PROBLEM DETAILS:
Show every line from the entries that follow which holds the word "graph".

════════════════════

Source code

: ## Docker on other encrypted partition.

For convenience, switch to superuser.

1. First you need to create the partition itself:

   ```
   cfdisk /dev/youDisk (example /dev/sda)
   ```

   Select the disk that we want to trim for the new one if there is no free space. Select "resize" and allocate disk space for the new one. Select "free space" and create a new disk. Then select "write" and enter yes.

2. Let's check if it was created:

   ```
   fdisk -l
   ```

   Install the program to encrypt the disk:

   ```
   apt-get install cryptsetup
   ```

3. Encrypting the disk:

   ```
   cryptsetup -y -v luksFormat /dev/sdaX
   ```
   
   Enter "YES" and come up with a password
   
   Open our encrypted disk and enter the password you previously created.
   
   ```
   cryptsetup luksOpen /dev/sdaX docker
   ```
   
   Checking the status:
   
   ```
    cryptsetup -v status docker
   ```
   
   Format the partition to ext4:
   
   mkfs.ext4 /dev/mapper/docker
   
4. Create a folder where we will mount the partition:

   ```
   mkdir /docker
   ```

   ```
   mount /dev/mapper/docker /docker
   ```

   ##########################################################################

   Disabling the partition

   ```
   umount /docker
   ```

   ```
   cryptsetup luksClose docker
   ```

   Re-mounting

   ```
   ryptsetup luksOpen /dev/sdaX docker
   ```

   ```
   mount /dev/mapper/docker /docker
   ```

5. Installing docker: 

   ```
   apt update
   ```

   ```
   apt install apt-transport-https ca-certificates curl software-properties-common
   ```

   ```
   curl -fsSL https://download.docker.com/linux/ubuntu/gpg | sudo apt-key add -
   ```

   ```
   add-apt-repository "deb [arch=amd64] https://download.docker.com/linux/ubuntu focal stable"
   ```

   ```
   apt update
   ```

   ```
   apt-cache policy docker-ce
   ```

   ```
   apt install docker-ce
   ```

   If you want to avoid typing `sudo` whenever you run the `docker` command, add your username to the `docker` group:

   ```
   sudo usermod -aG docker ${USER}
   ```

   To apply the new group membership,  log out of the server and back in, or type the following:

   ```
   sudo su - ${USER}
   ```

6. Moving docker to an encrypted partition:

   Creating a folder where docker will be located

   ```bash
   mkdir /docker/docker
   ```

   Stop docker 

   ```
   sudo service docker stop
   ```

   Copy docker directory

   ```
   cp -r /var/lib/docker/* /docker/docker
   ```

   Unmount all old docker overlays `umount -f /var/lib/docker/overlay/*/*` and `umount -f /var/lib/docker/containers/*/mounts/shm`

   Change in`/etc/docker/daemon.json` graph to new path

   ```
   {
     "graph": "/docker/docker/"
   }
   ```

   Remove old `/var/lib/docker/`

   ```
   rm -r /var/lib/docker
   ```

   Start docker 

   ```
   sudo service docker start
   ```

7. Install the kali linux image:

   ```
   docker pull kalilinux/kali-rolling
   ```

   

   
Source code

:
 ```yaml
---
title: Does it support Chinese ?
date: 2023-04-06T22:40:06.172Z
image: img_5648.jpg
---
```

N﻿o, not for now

════════════════════

SOLVED EXERCISE:
   Change in`/etc/docker/daemon.json` graph to new path
     "graph": "/docker/docker/"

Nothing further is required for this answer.